INPUT: Begin

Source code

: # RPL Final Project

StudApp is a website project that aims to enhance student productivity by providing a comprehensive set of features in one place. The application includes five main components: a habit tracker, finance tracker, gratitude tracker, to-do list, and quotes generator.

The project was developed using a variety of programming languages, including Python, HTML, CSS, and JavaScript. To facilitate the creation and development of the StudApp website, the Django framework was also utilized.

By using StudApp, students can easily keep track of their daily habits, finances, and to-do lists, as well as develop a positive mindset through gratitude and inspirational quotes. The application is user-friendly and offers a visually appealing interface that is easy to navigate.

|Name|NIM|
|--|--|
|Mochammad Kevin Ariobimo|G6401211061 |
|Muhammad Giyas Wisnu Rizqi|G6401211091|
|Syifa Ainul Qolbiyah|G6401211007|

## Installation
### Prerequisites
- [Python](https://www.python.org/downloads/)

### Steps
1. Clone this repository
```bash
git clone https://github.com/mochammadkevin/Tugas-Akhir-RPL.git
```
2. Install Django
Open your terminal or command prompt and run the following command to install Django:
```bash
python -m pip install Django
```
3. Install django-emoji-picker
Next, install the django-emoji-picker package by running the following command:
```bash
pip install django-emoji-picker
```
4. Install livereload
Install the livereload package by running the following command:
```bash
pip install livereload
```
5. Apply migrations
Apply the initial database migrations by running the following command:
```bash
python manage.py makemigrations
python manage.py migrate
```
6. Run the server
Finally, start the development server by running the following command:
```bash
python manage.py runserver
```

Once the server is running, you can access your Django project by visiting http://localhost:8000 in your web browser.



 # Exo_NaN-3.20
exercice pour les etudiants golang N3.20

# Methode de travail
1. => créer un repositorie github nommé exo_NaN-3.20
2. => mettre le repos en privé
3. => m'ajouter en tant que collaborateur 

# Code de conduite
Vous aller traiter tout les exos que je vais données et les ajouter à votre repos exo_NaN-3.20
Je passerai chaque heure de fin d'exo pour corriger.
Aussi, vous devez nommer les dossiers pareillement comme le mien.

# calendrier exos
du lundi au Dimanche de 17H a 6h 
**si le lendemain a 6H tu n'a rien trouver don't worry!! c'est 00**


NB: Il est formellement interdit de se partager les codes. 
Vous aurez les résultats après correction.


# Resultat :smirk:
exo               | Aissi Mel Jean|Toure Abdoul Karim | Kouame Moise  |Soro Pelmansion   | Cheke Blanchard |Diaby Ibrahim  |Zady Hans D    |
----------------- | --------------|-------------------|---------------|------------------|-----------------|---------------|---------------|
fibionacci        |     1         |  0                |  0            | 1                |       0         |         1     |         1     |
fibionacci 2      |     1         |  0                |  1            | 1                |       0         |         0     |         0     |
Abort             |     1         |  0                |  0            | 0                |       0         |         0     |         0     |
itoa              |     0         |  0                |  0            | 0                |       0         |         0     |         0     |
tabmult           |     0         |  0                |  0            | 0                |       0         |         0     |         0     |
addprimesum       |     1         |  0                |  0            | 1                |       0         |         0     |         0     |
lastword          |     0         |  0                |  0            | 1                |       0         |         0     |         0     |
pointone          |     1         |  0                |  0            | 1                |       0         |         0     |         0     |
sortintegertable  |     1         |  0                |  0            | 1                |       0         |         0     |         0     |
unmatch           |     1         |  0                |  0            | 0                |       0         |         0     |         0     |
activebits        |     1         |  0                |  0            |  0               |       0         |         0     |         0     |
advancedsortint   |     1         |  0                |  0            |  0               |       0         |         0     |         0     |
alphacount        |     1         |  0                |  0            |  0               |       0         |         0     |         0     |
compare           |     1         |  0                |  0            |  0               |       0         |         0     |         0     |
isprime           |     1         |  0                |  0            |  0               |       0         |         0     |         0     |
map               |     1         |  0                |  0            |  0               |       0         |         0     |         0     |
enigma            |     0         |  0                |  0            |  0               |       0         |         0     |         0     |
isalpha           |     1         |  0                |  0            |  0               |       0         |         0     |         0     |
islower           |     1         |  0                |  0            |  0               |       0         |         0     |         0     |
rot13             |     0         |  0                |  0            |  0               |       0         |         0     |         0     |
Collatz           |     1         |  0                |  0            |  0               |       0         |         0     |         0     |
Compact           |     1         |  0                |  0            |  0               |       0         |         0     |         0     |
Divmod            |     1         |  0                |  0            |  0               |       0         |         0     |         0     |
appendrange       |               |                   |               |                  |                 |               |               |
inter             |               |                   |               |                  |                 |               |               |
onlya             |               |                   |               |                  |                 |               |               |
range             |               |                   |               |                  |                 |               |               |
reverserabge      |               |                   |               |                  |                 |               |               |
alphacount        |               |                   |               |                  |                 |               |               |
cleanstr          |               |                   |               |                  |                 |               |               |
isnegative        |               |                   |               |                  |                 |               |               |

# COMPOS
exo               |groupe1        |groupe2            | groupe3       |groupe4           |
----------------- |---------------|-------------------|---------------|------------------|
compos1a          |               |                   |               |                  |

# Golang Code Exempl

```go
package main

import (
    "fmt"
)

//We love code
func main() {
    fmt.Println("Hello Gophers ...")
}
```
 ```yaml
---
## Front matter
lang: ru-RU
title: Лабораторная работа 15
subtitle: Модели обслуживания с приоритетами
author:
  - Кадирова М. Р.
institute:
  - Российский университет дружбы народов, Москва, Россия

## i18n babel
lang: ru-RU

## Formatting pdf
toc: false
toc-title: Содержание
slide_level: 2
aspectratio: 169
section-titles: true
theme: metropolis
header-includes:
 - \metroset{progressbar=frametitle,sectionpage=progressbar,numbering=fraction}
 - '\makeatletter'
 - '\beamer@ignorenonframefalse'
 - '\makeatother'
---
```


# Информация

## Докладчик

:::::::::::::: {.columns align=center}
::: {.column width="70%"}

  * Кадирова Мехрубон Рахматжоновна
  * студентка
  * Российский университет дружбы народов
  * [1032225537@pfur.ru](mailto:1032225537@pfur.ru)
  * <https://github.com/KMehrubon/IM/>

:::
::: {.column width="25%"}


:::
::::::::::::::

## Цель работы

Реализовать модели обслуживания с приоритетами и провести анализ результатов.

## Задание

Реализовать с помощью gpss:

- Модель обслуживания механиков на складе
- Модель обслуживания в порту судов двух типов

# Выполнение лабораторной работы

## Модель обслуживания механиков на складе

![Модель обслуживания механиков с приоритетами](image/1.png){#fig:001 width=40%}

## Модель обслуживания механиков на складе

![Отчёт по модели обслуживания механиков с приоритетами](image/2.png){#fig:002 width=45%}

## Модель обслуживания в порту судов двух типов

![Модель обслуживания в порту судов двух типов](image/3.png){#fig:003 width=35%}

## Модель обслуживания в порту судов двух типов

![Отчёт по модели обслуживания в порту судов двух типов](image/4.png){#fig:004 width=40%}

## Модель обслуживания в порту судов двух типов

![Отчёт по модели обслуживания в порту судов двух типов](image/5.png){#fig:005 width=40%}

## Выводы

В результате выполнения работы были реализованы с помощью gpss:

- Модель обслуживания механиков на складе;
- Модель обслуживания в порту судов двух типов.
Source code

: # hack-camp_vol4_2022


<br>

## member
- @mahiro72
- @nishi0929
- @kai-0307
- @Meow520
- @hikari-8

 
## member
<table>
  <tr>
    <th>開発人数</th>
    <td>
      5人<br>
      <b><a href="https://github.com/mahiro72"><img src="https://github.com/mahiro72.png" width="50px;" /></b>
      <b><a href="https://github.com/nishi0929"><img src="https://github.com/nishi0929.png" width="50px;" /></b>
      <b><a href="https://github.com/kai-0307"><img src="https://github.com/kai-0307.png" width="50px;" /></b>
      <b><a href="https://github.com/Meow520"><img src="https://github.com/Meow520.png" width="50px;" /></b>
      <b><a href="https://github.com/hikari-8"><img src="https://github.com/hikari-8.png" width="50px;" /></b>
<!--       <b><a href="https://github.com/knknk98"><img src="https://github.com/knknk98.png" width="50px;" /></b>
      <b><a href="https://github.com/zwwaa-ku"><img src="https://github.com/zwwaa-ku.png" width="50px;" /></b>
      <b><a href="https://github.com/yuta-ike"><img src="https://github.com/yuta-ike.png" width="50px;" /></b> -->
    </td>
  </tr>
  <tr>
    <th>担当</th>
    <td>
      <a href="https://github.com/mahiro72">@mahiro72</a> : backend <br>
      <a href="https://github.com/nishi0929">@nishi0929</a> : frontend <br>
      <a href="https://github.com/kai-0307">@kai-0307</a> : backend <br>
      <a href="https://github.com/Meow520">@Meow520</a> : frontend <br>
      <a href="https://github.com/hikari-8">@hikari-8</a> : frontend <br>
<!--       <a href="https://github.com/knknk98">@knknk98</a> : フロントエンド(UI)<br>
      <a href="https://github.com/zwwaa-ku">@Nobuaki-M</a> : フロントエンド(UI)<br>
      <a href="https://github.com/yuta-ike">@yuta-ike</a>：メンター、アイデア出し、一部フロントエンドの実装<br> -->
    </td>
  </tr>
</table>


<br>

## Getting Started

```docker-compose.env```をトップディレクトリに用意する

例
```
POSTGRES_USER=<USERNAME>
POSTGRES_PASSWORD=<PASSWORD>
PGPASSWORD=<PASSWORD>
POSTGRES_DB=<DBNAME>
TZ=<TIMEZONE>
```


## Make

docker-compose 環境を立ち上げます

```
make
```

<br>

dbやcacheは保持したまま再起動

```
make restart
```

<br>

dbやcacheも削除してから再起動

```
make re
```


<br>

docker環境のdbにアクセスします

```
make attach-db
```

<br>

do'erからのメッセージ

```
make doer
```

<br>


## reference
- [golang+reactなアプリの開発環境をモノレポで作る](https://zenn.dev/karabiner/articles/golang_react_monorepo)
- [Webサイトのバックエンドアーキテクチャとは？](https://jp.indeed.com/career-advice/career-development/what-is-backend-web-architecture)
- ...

INPUT: End

* [INSTRUCTIONS FOR THE TASK] Search the material for the word "PASSWORD". Each line where it is found must be copied.

* [OUTPUT FOR THIS EXERCISE]
POSTGRES_PASSWORD=<PASSWORD>
PGPASSWORD=<PASSWORD>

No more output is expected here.